REQUIREMENT
Copy each line of the records below that mentions the word "réaliser".

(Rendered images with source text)
====

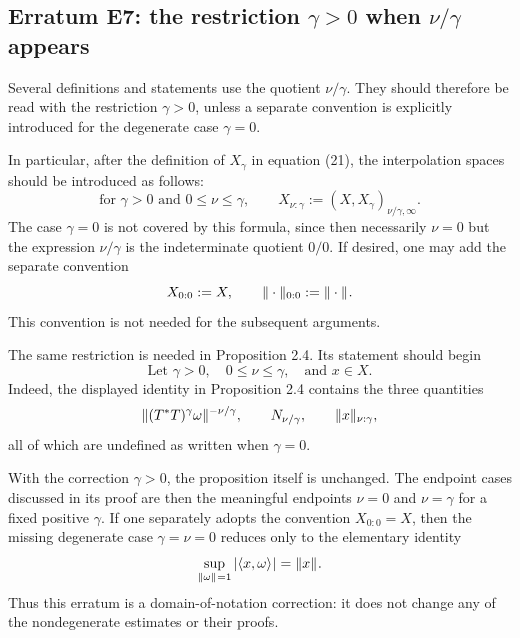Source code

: 
\subsection*{Erratum E7: the restriction $\gamma>0$ when $\nu/\gamma$ appears}
\label{s:erratum:E7}

Several definitions and statements use the quotient $\nu/\gamma$.  They
should therefore be read with the restriction $\gamma>0$, unless a separate
convention is explicitly introduced for the degenerate case $\gamma=0$.

In particular, after the definition of $X_\gamma$ in equation (21), the
interpolation spaces should be introduced as follows:
\[
        \text{for } \gamma>0 \text{ and } 0\leq \nu\leq \gamma,
        \qquad
        X_{\nu:\gamma}:=(X,X_\gamma)_{\nu/\gamma,\infty}.
\]
The case $\gamma=0$ is not covered by this formula, since then necessarily
$\nu=0$ but the expression $\nu/\gamma$ is the indeterminate quotient $0/0$.
If desired, one may add the separate convention
\[
        X_{0:0}:=X,
        \qquad
        \norm{\cdot}{0:0}:=\norm{\cdot}{}.
\]
This convention is not needed for the subsequent arguments.

The same restriction is needed in Proposition 2.4.  Its statement
should begin
\[
        \text{Let } \gamma>0,\quad 0\leq \nu\leq \gamma,
        \quad\text{and }x\in X.
\]
Indeed, the displayed identity in Proposition 2.4 contains the three quantities
\[
        \norm{(T^*T)^\gamma\omega}{}^{-\nu/\gamma},
        \qquad
        N_{\nu/\gamma},
        \qquad
        \norm{x}{\nu:\gamma},
\]
all of which are undefined as written when $\gamma=0$.

With the correction $\gamma>0$, the proposition itself is unchanged.  The
endpoint cases discussed in its proof are then the meaningful endpoints
$\nu=0$ and $\nu=\gamma$ for a fixed positive $\gamma$.  If one separately
adopts the convention $X_{0:0}=X$, then the missing degenerate case
$\gamma=\nu=0$ reduces only to the elementary identity
\[
        \sup_{\norm{\omega}{}=1}|\scalar{x,\omega}{}|
        =
        \norm{x}{}.
\]
Thus this erratum is a domain-of-notation correction: it does not change any
of the nondegenerate estimates or their proofs.
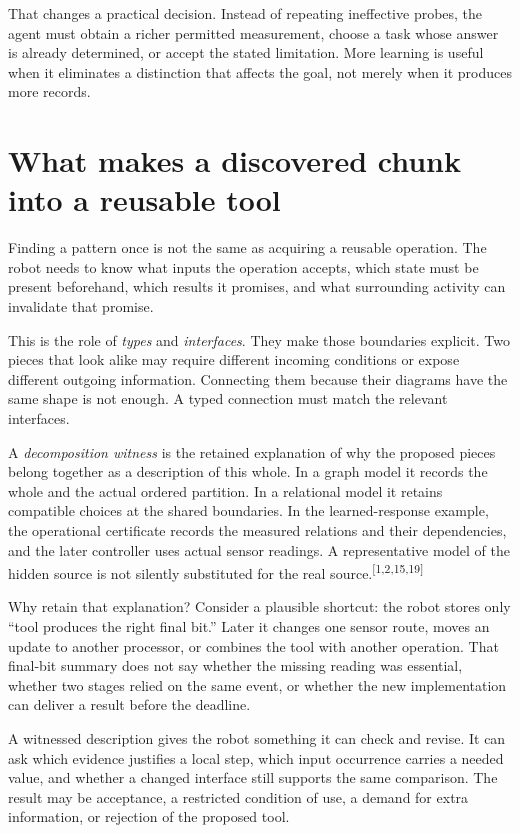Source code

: \documentclass[11pt]{article}
\newcommand{\sn}[1]{\textsuperscript{[#1]}}
\begin{document}
That changes a practical decision. Instead of repeating ineffective probes, the agent must obtain a richer permitted measurement, choose a task whose answer is already determined, or accept the stated limitation. More learning is useful when it eliminates a distinction that affects the goal, not merely when it produces more records.

\section{What makes a discovered chunk into a reusable tool}

Finding a pattern once is not the same as acquiring a reusable operation. The robot needs to know what inputs the operation accepts, which state must be present beforehand, which results it promises, and what surrounding activity can invalidate that promise.

This is the role of \emph{types} and \emph{interfaces}. They make those boundaries explicit. Two pieces that look alike may require different incoming conditions or expose different outgoing information. Connecting them because their diagrams have the same shape is not enough. A typed connection must match the relevant interfaces.

A \emph{decomposition witness} is the retained explanation of why the proposed pieces belong together as a description of this whole. In a graph model it records the whole and the actual ordered partition. In a relational model it retains compatible choices at the shared boundaries. In the learned-response example, the operational certificate records the measured relations and their dependencies, and the later controller uses actual sensor readings. A representative model of the hidden source is not silently substituted for the real source.\sn{1,2,15,19}

Why retain that explanation? Consider a plausible shortcut: the robot stores only ``tool produces the right final bit.'' Later it changes one sensor route, moves an update to another processor, or combines the tool with another operation. That final-bit summary does not say whether the missing reading was essential, whether two stages relied on the same event, or whether the new implementation can deliver a result before the deadline.

A witnessed description gives the robot something it can check and revise. It can ask which evidence justifies a local step, which input occurrence carries a needed value, and whether a changed interface still supports the same comparison. The result may be acceptance, a restricted condition of use, a demand for extra information, or rejection of the proposed tool.
\end{document}
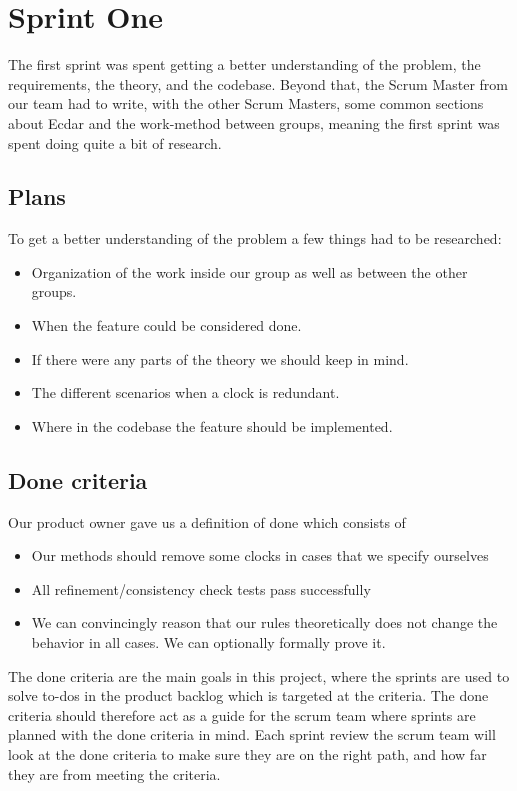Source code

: \section{Sprint One}
The first sprint was spent getting a better understanding of the problem, the requirements, the theory, and the codebase. Beyond that, the Scrum Master from our team had to write, with the other Scrum Masters, some common sections about Ecdar and the work-method between groups, meaning the first sprint was spent doing quite a bit of research.

\subsection{Plans}
To get a better understanding of the problem a few things had to be researched:
\begin{itemize}
    \item Organization of the work inside our group as well as between the other groups.
    \item When the feature could be considered done.
    \item If there were any parts of the theory we should keep in mind.
    \item The different scenarios when a clock is redundant.
    \item Where in the codebase the feature should be implemented.
\end{itemize}

\subsection{Done criteria}
Our product owner gave us a definition of done which consists of
\begin{itemize}
    \item Our methods should remove some clocks in cases that we specify ourselves
    \item All refinement/consistency check tests pass successfully
    \item We can convincingly reason that our rules theoretically does not change the behavior in all cases. We can optionally formally prove it.
\end{itemize}

The done criteria are the main goals in this project, where the sprints are used to solve to-dos in the product backlog which is targeted at the criteria. The done criteria should therefore act as a guide for the scrum team where sprints are planned with the done criteria in mind. Each sprint review the scrum team will look at the done criteria to make sure they are on the right path, and how far they are from meeting the criteria.

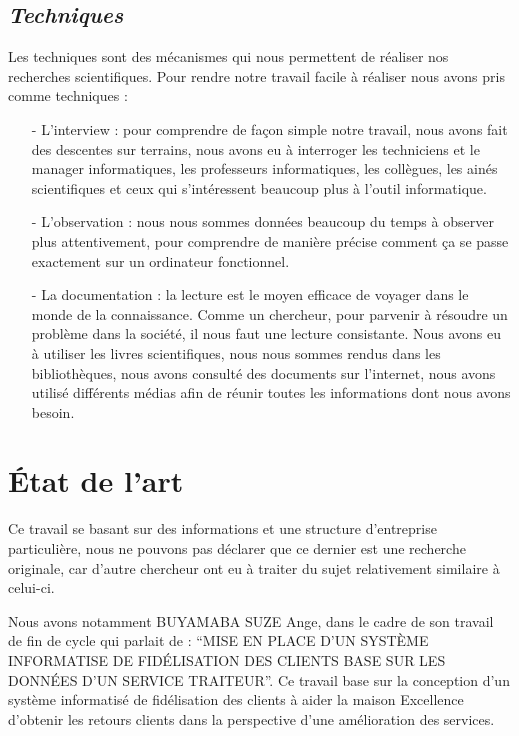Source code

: \documentclass[a4paper,12pt,oneside]{book}
\begin{document}
        \subsection[Techniques]{\textit{Techniques}}
        Les techniques sont des mécanismes qui nous permettent de réaliser nos recherches
        scientifiques. Pour rendre notre travail facile à réaliser nous avons pris comme techniques : 
        \newline
        \begin{itemize}
            \item [-] L'interview : pour comprendre de façon simple notre travail, nous avons fait des
            descentes sur terrains, nous avons eu à interroger les techniciens et le manager
            informatiques, les professeurs informatiques, les collègues, les ainés scientifiques
            et ceux qui s’intéressent beaucoup plus à l’outil informatique.
            \newline
            \item [-] L'observation : nous nous sommes données beaucoup du temps à observer plus
            attentivement, pour comprendre de manière précise comment ça se passe exactement sur un ordinateur fonctionnel.
            \newline
            \item [-] La documentation : la lecture est le moyen efficace de voyager dans le monde
            de la connaissance. Comme un chercheur, pour parvenir à résoudre un problème
            dans la société, il nous faut une lecture consistante. Nous avons eu à utiliser les
            livres scientifiques, nous nous sommes rendus dans les bibliothèques, nous avons
            consulté des documents sur l’internet, nous avons utilisé différents médias afin de
            réunir toutes les informations dont nous avons besoin.
        \end{itemize}
        

    \section[Etat de l'art]{État de l’art}
    Ce travail se basant sur des informations et une structure d’entreprise particulière, nous ne
    pouvons pas déclarer que ce dernier est une recherche originale, car d’autre chercheur ont eu
    à traiter du sujet relativement similaire à celui-ci.
    \newline

    Nous avons notamment BUYAMABA SUZE Ange, dans le cadre de son travail de fin de cycle
    qui parlait de : \enquote{MISE EN PLACE D’UN SYSTÈME INFORMATISE DE FIDÉLISATION DES CLIENTS BASE SUR LES
    DONNÉES D’UN SERVICE TRAITEUR}. Ce travail base sur la conception d’un système informatisé de fidélisation des clients
    à aider la maison Excellence d’obtenir les retours clients dans la perspective d’une amélioration des services.\cite{Buyamba2017}
    \newline
\end{document}
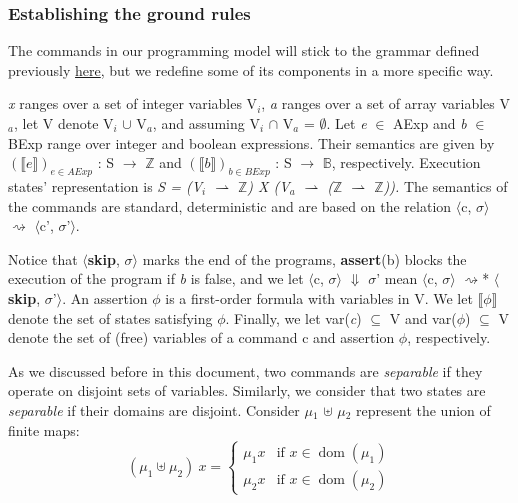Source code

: \FloatBarrier
\subsubsection{Establishing the ground rules} 
\label{subsubsec:product_programs_ground_rules}

The commands in our programming model will stick to the grammar defined previously \hyperref[sub:relational_hoare_logic_formal_proof_rules]{here}, but we redefine some of its components in a more specific way.

\emph{x} ranges over a set of integer variables V$_i$, \emph{a} ranges over a set of array variables V$_a$, let V denote V$_i$ $\cup$ V$_a$, and assuming V$_i$ $\cap$ V$_a$ = $\emptyset$.
Let \emph{e} $\in$ AExp and \emph{b} $\in$ BExp range over integer and boolean expressions.
Their semantics are given by ${(\llbracket e \rrbracket)}_{e \in AExp}$ : S $\rightarrow$ $\mathbb{Z}$ and ${(\llbracket b \rrbracket)}_{b \in BExp}$ : S $\rightarrow$ $\mathbb{B}$, respectively.
Execution states' representation is \emph{S = (V$_i$ $\rightharpoonup$ $\mathbb{Z}$) X (V$_a$ $\rightharpoonup$ ($\mathbb{Z}$ $\rightharpoonup$ $\mathbb{Z}$)).}
The semantics of the commands are standard, deterministic and are based on the relation $\langle$c, $\sigma$$\rangle$ $\rightsquigarrow$ $\langle$c', $\sigma$'$\rangle$.

Notice that $\langle$\textbf{skip}, $\sigma$$\rangle$ marks the end of the programs, \textbf{assert}(b) blocks the execution of the program if \emph{b} is false, and we let $\langle$c, $\sigma$$\rangle$ $\Downarrow$ $\sigma$' mean $\langle$c, $\sigma$$\rangle$ $\rightsquigarrow$* $\langle$\textbf{skip}, $\sigma$'$\rangle$.
An assertion $\phi$ is a first-order formula with variables in V.
We let $\llbracket\phi\rrbracket$ denote the set of states satisfying $\phi$.
Finally, we let var(\emph{c}) $\subseteq$ V and var($\phi$) $\subseteq$ V denote the set of (free) variables of a command c and assertion $\phi$, respectively.

As we discussed before in this document, two commands are \emph{separable} if they operate on disjoint sets of variables.
Similarly, we consider that two states are \emph{separable} if their domains are disjoint.
Consider $\mu$$_1$ $\uplus$ $\mu$$_2$ represent the union of finite maps:
\[
(\mu_1 \uplus \mu_2) \ x =
\begin{cases}
    \mu_1 x & \text{if } x \in \operatorname{dom}(\mu_1) \\
    \mu_2 x & \text{if } x \in \operatorname{dom}(\mu_2)
\end{cases}
\]

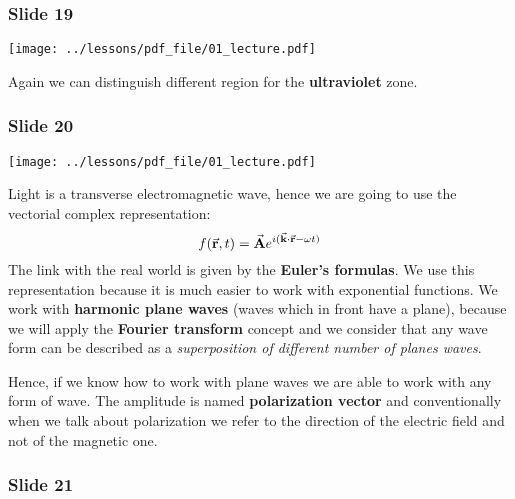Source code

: \documentclass[../main/main.tex]{subfiles}
\begin{document}
\subsubsection*{Slide 19}

\begin{minipage}[]{0.5\linewidth}
\centering
\texttt{[image: ../lessons/pdf\_file/01\_lecture.pdf]}
\end{minipage}
\hspace{0.3cm}\vspace{0.3cm}
\begin{minipage}[c]{0.47\linewidth}
Again we can distinguish different region for the \textbf{ultraviolet} zone.
\end{minipage}

\subsubsection*{Slide 20}

\begin{minipage}[]{0.5\linewidth}
\centering
\texttt{[image: ../lessons/pdf\_file/01\_lecture.pdf]}
\end{minipage}
\hspace{0.3cm}\vspace{0.3cm}
\begin{minipage}[c]{0.47\linewidth}
Light is a transverse electromagnetic wave, hence we are going to use the vectorial complex representation:
\begin{equation*}
  f(\va{r},t) = \va{A} e^{i (\va{k}\cdot \va{r}- \omega t)}
\end{equation*}
The link with the real world is given by the \textbf{Euler's formulas}.
We use this representation because it is much easier to work with exponential functions.
We work with \textbf{harmonic plane waves} (waves which in front have a plane), because we will apply the \textbf{Fourier transform} concept and we consider that any wave form can be described as a \emph{superposition of different number of planes waves}.
\end{minipage}

Hence, if we know how to work with plane waves we are able to work with any form of wave.
The amplitude is named \textbf{polarization vector} and conventionally when we talk about polarization we refer to the direction of the electric field and not of the magnetic one.

\subsubsection*{Slide 21}
\end{document}
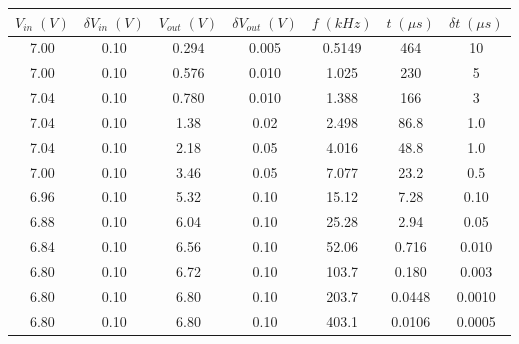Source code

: \begin{tabular}{cc|cc|ccc}
\toprule
$V_{in} \; (V)$ & $\delta V_{in} \; (V)$ & $V_{out} \; (V)$ & $\delta V_{out} \; (V)$ & $f \; (kHz)$ & $t \; (\mu s)$ & $\delta t \; (\mu s)$ \\
\midrule
           7.00 &                   0.10 &            0.294 &                   0.005 &       0.5149 &            464 &                    10 \\
           7.00 &                   0.10 &            0.576 &                   0.010 &        1.025 &            230 &                     5 \\
           7.04 &                   0.10 &            0.780 &                   0.010 &        1.388 &            166 &                     3 \\
           7.04 &                   0.10 &             1.38 &                    0.02 &        2.498 &           86.8 &                   1.0 \\
           7.04 &                   0.10 &             2.18 &                    0.05 &        4.016 &           48.8 &                   1.0 \\
           7.00 &                   0.10 &             3.46 &                    0.05 &        7.077 &           23.2 &                   0.5 \\
           6.96 &                   0.10 &             5.32 &                    0.10 &        15.12 &           7.28 &                  0.10 \\
           6.88 &                   0.10 &             6.04 &                    0.10 &        25.28 &           2.94 &                  0.05 \\
           6.84 &                   0.10 &             6.56 &                    0.10 &        52.06 &          0.716 &                 0.010 \\
           6.80 &                   0.10 &             6.72 &                    0.10 &        103.7 &          0.180 &                 0.003 \\
           6.80 &                   0.10 &             6.80 &                    0.10 &        203.7 &         0.0448 &                0.0010 \\
           6.80 &                   0.10 &             6.80 &                    0.10 &        403.1 &         0.0106 &                0.0005 \\
\bottomrule
\end{tabular}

====

TASK RESPONSE
        Les techniques sont des mécanismes qui nous permettent de réaliser nos recherches
        scientifiques. Pour rendre notre travail facile à réaliser nous avons pris comme techniques : 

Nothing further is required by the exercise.